§ **DESCRIPTION OF THE TASK**: Report only the number of lines in the following entries where the word "ActScore" occurs.

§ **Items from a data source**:
□ □ □ □

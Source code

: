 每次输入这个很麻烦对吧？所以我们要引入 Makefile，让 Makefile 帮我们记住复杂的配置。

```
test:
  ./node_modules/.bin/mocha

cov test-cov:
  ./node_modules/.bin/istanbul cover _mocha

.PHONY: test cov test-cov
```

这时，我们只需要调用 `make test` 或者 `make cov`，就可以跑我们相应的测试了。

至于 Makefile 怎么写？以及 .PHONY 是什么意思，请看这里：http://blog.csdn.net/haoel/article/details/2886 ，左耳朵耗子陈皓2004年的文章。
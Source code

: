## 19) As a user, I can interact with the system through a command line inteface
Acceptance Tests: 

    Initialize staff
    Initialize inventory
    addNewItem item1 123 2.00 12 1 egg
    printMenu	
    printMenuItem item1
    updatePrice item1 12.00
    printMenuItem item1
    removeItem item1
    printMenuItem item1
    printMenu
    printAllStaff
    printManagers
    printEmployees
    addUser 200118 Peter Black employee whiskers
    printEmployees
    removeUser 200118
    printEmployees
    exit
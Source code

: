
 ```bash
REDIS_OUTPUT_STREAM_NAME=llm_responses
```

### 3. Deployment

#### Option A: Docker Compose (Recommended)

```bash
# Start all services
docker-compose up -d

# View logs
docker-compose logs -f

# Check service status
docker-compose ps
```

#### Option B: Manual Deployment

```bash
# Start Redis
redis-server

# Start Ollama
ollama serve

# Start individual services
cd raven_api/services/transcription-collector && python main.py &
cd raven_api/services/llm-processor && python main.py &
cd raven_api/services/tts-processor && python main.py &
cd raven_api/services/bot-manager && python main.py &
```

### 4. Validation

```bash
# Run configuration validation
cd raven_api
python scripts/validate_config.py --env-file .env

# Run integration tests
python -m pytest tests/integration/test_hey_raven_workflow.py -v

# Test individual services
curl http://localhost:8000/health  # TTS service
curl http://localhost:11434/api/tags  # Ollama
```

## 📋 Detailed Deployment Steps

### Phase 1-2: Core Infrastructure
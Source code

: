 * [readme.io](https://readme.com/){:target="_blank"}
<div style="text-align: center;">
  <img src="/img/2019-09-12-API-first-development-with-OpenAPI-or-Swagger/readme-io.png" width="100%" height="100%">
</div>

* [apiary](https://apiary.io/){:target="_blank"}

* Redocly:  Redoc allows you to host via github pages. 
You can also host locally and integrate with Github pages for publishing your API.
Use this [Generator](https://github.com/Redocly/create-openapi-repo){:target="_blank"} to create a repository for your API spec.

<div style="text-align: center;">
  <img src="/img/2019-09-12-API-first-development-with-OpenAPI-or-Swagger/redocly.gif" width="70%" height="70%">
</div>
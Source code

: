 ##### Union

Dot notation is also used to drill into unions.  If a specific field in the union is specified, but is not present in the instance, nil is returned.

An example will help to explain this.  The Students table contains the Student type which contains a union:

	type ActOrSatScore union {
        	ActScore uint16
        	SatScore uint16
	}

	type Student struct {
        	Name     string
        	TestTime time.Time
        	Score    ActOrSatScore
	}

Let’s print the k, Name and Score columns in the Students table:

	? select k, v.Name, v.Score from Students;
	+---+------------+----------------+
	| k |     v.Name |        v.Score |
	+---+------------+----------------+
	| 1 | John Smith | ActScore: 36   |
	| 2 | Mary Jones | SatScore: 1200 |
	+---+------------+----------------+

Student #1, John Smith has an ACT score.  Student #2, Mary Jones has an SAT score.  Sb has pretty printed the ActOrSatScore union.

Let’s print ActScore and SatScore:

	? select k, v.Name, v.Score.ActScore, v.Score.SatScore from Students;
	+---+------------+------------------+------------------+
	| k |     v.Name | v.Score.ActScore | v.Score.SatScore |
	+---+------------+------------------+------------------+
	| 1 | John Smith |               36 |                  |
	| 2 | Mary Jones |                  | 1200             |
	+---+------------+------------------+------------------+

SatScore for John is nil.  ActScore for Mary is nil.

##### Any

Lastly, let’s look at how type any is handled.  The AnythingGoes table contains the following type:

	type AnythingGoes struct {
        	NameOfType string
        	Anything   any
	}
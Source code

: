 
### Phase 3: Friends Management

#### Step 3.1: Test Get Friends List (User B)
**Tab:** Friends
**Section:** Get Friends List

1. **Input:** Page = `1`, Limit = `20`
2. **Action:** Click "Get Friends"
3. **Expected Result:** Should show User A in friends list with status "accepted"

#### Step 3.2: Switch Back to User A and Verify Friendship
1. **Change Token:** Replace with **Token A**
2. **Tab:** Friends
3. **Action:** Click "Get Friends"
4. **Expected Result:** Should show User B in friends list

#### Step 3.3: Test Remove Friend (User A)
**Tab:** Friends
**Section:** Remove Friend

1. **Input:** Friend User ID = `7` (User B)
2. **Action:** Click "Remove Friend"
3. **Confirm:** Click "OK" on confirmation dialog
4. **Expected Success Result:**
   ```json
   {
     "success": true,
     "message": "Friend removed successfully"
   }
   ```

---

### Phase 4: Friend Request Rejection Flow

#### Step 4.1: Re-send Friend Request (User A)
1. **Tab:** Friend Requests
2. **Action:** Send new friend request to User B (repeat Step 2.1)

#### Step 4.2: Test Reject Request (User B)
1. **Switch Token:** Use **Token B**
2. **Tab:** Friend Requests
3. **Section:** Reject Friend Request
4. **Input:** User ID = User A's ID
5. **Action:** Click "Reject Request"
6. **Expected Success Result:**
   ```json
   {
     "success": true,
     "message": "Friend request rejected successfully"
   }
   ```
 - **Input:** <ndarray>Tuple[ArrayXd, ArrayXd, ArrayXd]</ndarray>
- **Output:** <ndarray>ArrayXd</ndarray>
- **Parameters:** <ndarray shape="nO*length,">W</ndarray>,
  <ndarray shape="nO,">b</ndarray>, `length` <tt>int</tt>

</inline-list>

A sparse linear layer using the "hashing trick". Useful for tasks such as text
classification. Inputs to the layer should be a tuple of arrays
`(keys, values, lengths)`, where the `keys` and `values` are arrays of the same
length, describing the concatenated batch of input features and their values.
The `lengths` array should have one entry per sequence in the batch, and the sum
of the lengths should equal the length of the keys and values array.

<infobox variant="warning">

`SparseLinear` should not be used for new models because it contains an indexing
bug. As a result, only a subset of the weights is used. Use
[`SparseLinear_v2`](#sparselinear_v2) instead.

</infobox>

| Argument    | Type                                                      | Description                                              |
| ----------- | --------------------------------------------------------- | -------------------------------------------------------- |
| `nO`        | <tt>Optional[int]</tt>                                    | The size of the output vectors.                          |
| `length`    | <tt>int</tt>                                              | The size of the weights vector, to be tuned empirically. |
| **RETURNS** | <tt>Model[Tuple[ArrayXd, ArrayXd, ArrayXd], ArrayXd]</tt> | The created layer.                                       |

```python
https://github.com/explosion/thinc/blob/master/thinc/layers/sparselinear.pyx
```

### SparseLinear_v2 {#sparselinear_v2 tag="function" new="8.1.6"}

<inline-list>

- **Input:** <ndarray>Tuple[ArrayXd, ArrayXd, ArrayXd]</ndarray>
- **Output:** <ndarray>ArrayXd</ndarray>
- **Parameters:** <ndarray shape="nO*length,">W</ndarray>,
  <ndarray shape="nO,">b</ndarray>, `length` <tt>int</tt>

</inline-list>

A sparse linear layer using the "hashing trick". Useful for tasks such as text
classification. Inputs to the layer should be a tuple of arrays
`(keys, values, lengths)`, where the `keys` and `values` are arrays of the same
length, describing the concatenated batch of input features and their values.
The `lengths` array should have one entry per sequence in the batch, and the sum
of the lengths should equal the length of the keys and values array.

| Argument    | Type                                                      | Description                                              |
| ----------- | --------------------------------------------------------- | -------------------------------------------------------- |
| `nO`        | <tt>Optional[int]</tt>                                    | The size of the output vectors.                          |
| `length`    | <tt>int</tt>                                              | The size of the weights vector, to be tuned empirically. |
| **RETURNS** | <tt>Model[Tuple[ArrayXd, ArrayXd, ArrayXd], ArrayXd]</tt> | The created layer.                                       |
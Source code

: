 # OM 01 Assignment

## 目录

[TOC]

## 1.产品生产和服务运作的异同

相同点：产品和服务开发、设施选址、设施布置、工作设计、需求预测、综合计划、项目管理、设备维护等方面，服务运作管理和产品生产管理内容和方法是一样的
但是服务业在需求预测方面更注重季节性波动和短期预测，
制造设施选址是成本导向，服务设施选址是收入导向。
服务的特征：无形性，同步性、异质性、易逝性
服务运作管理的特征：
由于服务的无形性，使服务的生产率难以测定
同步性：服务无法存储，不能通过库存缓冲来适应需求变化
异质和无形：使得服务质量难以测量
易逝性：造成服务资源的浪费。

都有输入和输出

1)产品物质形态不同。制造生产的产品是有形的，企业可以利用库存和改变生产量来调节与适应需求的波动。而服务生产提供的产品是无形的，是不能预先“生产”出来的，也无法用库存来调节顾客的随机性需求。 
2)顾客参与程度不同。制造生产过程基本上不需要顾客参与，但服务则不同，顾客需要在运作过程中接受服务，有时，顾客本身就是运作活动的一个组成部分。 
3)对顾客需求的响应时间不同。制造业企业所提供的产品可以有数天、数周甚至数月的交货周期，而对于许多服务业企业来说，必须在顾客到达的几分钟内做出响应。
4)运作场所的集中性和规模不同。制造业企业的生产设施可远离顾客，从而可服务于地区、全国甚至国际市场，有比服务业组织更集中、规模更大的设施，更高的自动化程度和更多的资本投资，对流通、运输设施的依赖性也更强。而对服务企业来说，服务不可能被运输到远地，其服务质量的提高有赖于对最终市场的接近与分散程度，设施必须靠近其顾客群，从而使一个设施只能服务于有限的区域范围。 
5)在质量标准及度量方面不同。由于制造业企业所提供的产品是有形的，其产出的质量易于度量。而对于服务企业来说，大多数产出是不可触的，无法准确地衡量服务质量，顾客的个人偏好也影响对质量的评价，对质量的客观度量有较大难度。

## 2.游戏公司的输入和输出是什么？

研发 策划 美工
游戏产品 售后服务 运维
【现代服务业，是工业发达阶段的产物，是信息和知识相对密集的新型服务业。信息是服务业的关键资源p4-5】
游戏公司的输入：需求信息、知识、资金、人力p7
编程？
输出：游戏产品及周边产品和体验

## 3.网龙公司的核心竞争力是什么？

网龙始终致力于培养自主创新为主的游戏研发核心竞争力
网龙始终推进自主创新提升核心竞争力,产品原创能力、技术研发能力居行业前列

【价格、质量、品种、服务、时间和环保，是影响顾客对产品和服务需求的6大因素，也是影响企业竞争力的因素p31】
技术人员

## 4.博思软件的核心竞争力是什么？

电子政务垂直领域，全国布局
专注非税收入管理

□ □ □ □

§ **RESULT FOR THIS TASK**: 6